Source Patching Model

Studio still uses authored HTML as the source of truth. The manual DOM editing flow patches source through the existing patch pipeline in packages/studio/src/utils/sourcePatcher.ts. Current patch types used by the inspector include:
  • inline style patches
  • attribute patches for timeline-linked editing paths
  • text-content patches
The flow is:
  1. user selects or manipulates an element in the preview
  2. Studio resolves a stable target
  3. the preview is updated optimistically for interaction feedback
  4. the patch is written back to source
  5. the preview refreshes and selection is reattached

Gradient Editing

The current gradient editor is a structured Studio control, not a raw CSS text field. It supports:
  • linear, radial, and conic gradients
  • repeating variants
  • multiple stops
  • stop insertion by clicking the preview strip
  • stop removal
  • angle control
  • radial shape and size controls
  • radial/conic center controls
The editor still serializes back to CSS background-image, but the inspector works with a parsed gradient model instead of forcing the user to type raw gradient syntax.

Numeric Scrubbing

Numeric layout/detail inputs now support lightweight design-tool-style nudging:
  • mouse wheel over the focused field
  • ArrowUp / ArrowDown
  • Shift for larger steps
  • Alt for finer steps
This is currently used across the numeric commit fields in the inspector, including layout metrics and other numeric text inputs that parse cleanly as values plus units.

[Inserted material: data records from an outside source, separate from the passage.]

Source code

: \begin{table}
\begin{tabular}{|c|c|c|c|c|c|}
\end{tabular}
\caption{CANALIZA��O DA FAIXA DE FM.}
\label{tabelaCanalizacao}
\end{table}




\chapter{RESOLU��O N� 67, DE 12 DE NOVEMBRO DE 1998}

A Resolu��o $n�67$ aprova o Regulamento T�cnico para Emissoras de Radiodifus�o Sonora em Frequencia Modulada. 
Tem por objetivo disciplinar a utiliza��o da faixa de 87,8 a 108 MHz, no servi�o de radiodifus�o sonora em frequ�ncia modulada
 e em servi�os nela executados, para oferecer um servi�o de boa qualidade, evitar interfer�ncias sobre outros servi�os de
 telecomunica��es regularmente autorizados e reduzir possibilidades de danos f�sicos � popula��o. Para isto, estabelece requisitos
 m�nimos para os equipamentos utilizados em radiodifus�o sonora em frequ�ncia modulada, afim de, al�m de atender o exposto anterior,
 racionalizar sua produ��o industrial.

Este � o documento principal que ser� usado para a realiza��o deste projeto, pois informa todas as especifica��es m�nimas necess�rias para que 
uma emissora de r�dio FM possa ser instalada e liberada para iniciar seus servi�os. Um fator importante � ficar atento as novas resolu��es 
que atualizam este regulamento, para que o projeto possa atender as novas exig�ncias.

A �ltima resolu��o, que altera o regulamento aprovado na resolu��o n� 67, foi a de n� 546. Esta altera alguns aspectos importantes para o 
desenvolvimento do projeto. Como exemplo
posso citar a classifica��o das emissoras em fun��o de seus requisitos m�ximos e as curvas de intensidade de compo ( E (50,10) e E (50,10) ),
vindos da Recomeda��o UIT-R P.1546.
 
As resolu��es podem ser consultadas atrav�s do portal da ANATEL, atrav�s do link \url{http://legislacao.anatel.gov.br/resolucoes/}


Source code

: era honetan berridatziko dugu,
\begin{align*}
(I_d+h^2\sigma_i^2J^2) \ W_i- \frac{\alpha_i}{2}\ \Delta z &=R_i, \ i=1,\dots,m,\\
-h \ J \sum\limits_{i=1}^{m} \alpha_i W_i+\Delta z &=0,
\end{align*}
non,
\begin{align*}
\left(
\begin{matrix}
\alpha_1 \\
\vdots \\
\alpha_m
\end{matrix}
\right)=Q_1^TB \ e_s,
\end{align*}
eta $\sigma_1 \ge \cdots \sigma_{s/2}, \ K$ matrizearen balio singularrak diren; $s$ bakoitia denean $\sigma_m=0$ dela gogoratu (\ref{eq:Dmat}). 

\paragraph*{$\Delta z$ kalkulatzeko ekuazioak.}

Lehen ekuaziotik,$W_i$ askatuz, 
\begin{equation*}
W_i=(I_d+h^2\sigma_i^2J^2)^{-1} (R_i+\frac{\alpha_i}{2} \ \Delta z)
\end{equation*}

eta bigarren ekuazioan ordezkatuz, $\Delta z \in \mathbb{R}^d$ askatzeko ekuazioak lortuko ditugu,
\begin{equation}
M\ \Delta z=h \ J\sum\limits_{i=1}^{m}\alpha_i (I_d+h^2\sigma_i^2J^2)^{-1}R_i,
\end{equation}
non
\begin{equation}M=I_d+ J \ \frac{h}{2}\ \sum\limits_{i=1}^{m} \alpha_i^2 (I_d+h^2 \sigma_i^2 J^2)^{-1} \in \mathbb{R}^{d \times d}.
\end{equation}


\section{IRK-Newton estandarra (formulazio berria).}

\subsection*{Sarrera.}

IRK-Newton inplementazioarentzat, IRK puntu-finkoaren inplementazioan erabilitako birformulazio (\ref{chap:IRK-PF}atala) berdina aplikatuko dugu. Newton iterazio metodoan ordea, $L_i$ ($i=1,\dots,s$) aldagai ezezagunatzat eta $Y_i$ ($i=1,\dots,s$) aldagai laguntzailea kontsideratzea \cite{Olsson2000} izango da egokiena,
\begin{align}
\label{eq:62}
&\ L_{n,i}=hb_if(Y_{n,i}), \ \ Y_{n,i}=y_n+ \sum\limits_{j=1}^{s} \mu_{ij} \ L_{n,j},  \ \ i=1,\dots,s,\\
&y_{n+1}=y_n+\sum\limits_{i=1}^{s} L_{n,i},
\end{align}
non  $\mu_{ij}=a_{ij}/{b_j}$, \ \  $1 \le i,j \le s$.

Files That Own The Feature

The main implementation lives in:
  • packages/studio/src/App.tsx
    • overall inspector wiring
    • selection lifecycle
    • preview hit testing
    • persistence hooks
  • packages/studio/src/components/editor/DomEditOverlay.tsx
    • overlay box, toolbar, drag, resize
  • packages/studio/src/components/editor/PropertyPanel.tsx
    • right-side inspector UI
  • packages/studio/src/components/editor/domEditing.ts
    • selection resolution
    • capability gating
    • prompt generation
  • packages/studio/src/components/editor/colorValue.ts
    • color parsing and alpha-preserving color picker behavior
  • packages/studio/src/components/editor/gradientValue.ts
    • gradient parsing, serialization, and stop editing helpers
  • packages/studio/src/utils/sourcePatcher.ts
    • source patch persistence
Supporting Studio shell changes also landed in:
  • packages/studio/src/components/nle/NLELayout.tsx
  • packages/studio/src/components/nle/NLEPreview.tsx
  • packages/studio/src/components/sidebar/LeftSidebar.tsx
  • packages/studio/src/player/components/Player.tsx
  • packages/studio/src/player/components/Timeline.tsx
  • packages/studio/src/player/components/TimelineClip.tsx
  • packages/studio/src/player/hooks/useTimelinePlayer.ts

Current Constraints

This feature is intentionally not a full general-purpose visual builder. Still out of scope today:
  • rotation
  • arbitrary transforms
  • snapping and alignment guides
  • multi-select
  • marquee selection
  • freeform editing of every DOM node regardless of layout model
  • editing nested subcomposition internals directly from the master preview without drill-down

Bottom Line

Studio manual DOM editing is now a narrow, deterministic visual editing layer over authored HTML. It does not try to make the whole DOM freely editable. Instead it:
  • keeps source HTML as the source of truth
  • exposes only patchable interactions
  • uses a Studio-owned overlay layer for direct manipulation
  • gives users a real inspector for safe style and text edits
  • treats nested compositions as drill-down boundaries instead of flattening them into an unsafe editing surface
That tradeoff is the reason the current feature feels reliable instead of deceptive.